=== Problem details ===
Filter these records by the string "ビューを検索する", copying each line that holds it.

Stored entries
•••••
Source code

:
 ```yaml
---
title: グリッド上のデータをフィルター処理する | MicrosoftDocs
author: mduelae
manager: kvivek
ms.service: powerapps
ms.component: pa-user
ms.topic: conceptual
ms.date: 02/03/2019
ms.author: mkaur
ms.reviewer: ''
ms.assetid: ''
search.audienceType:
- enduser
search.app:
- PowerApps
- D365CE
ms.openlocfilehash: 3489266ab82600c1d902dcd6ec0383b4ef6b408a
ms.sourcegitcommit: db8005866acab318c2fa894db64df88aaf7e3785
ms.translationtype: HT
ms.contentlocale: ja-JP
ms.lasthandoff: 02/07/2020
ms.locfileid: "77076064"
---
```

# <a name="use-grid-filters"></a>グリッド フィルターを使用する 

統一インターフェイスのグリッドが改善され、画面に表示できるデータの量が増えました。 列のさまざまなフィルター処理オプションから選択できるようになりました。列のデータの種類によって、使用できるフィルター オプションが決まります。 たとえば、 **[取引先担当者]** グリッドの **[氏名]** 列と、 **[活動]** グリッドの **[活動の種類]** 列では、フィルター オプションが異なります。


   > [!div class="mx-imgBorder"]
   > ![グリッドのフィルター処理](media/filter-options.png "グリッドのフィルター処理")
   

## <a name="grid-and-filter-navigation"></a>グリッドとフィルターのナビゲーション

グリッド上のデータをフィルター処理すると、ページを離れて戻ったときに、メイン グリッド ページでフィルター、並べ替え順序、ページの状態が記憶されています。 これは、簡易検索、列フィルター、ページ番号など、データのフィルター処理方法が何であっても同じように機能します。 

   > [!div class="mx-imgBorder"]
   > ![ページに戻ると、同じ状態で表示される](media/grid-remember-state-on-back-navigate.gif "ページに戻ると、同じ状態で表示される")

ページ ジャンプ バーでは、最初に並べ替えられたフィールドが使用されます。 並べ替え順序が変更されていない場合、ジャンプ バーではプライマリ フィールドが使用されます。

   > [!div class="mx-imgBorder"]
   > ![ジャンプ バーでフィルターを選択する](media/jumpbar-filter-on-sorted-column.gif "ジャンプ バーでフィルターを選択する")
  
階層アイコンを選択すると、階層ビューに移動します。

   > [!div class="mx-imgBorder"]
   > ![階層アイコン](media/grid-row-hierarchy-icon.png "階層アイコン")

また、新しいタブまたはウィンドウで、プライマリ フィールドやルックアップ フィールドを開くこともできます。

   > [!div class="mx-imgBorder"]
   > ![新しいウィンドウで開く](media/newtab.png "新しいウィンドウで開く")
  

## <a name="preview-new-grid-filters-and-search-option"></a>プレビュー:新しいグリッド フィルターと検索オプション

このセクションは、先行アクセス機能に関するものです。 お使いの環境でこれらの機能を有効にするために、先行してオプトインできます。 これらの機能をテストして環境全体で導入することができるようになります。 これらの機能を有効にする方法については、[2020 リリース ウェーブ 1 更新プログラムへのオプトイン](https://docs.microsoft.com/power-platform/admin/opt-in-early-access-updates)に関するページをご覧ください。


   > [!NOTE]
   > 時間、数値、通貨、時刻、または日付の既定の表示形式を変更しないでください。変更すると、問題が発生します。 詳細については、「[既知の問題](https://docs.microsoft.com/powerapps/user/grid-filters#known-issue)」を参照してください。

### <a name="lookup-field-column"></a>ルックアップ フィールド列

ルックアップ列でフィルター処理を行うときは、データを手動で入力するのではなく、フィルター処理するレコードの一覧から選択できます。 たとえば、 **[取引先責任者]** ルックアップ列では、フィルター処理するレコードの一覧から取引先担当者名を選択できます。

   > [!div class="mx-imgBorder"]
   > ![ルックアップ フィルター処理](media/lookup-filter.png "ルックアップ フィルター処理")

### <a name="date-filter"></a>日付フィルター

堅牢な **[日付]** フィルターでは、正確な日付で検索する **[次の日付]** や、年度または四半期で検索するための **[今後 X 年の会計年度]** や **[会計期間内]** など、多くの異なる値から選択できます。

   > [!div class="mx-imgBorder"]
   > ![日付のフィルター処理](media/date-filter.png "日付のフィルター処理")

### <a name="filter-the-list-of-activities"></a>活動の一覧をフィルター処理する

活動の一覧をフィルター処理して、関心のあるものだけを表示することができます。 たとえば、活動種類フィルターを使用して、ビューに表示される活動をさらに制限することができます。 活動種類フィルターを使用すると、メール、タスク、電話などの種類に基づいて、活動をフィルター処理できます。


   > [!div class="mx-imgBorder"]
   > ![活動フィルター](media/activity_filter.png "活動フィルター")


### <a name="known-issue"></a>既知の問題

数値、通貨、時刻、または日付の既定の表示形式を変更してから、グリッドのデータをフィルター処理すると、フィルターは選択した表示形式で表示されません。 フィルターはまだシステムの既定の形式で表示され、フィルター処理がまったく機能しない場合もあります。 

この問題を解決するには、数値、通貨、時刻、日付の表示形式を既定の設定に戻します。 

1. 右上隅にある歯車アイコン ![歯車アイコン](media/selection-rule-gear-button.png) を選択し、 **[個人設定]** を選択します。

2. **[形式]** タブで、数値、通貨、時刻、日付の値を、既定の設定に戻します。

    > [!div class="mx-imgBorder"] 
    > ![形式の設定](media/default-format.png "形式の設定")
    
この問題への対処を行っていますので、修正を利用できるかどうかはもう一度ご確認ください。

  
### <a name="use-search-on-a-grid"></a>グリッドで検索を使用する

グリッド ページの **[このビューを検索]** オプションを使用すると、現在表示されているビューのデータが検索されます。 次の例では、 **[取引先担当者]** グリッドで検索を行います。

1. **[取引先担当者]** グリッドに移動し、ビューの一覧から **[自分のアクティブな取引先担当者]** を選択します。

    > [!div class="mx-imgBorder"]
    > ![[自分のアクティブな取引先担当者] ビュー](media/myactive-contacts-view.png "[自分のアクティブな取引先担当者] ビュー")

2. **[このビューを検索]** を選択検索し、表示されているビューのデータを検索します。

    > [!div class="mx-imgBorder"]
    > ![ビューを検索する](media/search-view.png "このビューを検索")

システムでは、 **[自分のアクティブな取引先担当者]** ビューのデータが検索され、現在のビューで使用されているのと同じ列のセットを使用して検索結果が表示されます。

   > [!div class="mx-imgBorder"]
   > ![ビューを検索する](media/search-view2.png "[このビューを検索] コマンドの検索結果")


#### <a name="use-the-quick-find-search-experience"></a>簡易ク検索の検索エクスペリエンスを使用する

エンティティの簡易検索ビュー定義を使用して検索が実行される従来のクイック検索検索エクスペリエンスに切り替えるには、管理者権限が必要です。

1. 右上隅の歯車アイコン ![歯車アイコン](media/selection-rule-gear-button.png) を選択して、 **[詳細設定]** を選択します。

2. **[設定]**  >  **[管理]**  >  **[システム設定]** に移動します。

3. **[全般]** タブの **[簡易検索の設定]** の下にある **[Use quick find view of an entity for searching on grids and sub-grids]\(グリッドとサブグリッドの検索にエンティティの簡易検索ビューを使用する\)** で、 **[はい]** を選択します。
•••••
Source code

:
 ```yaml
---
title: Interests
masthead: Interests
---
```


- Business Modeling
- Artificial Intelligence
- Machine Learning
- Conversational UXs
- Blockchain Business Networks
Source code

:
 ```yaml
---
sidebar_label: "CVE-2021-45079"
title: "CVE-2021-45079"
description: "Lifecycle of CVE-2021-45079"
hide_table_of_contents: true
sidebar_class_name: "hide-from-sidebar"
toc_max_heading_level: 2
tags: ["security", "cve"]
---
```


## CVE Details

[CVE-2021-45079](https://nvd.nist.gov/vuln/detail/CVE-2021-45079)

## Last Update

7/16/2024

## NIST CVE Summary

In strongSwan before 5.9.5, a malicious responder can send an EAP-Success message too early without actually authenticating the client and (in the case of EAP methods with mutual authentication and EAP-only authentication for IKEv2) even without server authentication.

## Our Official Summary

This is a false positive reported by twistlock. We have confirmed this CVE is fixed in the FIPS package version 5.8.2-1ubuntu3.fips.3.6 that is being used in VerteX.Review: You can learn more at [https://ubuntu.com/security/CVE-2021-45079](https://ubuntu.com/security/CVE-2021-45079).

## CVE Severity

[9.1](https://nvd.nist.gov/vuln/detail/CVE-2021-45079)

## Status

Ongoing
•••••
=== Answer section ===
    > ![ビューを検索する](media/search-view.png "このビューを検索")
   > ![ビューを検索する](media/search-view2.png "[このビューを検索] コマンドの検索結果")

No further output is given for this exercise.